_INPUT MATERIAL:_

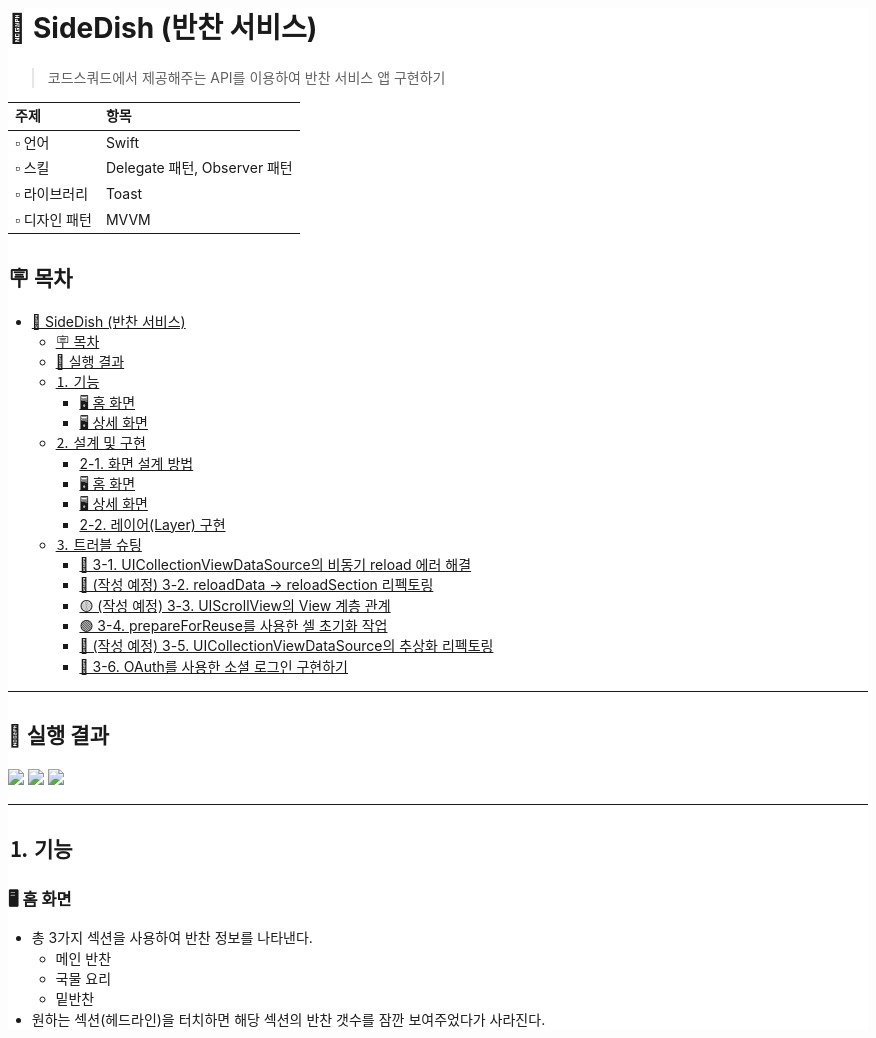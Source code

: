 # 🍱 SideDish (반찬 서비스)
> 코드스쿼드에서 제공해주는 API를 이용하여 반찬 서비스 앱 구현하기

|주제|항목|
|:---|:---|
| ▫️ 언어 | Swift |
| ▫️ 스킬 | Delegate 패턴, Observer 패턴 |
| ▫️  라이브러리 | Toast |
| ▫️  디자인 패턴 | MVVM |

## 🪧 목차

- [🍱 SideDish (반찬 서비스)](#-sidedish-반찬-서비스)
  - [🪧 목차](#-목차)
  - [📱 실행 결과](#-실행-결과)
  - [⒈ 기능](#-기능)
    - [🖥️ 홈 화면](#️-홈-화면)
    - [🖥️ 상세 화면](#️-상세-화면)
  - [⒉ 설계 및 구현](#-설계-및-구현)
    - [2-1. 화면 설계 방법](#2-1-화면-설계-방법)
    - [🖥️ 홈 화면](#️-홈-화면-1)
    - [🖥️ 상세 화면](#️-상세-화면-1)
    - [2-2. 레이어(Layer) 구현](#2-2-레이어layer-구현)
  - [⒊ 트러블 슈팅](#-트러블-슈팅)
    - [🔴 3-1. UICollectionViewDataSource의 비동기 reload 에러 해결](#-3-1-uicollectionviewdatasource의-비동기-reload-에러-해결)
    - [🔴 (작성 예정) 3-2. reloadData -\> reloadSection 리펙토링](#-작성-예정-3-2-reloaddata---reloadsection-리펙토링)
    - [🟡 (작성 예정) 3-3. UIScrollView의 View 계층 관계](#-작성-예정-3-3-uiscrollview의-view-계층-관계)
    - [🟢 3-4. prepareForReuse를 사용한 셀 초기화 작업](#-3-4-prepareforreuse를-사용한-셀-초기화-작업)
    - [🔴 (작성 예정) 3-5. UICollectionViewDataSource의 추상화 리펙토링](#-작성-예정-3-5-uicollectionviewdatasource의-추상화-리펙토링)
    - [🔴 3-6. OAuth를 사용한 소셜 로그인 구현하기](#-3-6-oauth를-사용한-소셜-로그인-구현하기)
---
## 📱 실행 결과

<p float="left">
  <img src= "https://user-images.githubusercontent.com/92699723/251017821-c3df401f-e712-4135-b70f-225001738ade.gif" width= 30% />
  <img src= "https://user-images.githubusercontent.com/92699723/249687430-3076fa35-ee48-4b37-8687-9e635aafe336.png" width= 30% /> 
  <img src= "https://user-images.githubusercontent.com/92699723/249687442-9fbacd95-93f1-44e2-8388-85cca8f96b51.png" width= 30% />
</p>

---

## ⒈ 기능
### 🖥️ 홈 화면
- 총 3가지 섹션을 사용하여 반찬 정보를 나타낸다.
  - 메인 반찬
  - 국물 요리
  - 밑반찬
- 원하는 섹션(헤드라인)을 터치하면 해당 섹션의 반찬 갯수를 잠깐 보여주었다가 사라진다.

_PROBLEM STATEMENT:_
Show all of the lines above in which "uicollectionviewdatasource의" is present.

_SOLUTION TO THIS EXERCISE:_
    - [🔴 3-1. UICollectionViewDataSource의 비동기 reload 에러 해결](#-3-1-uicollectionviewdatasource의-비동기-reload-에러-해결)
    - [🔴 (작성 예정) 3-5. UICollectionViewDataSource의 추상화 리펙토링](#-작성-예정-3-5-uicollectionviewdatasource의-추상화-리펙토링)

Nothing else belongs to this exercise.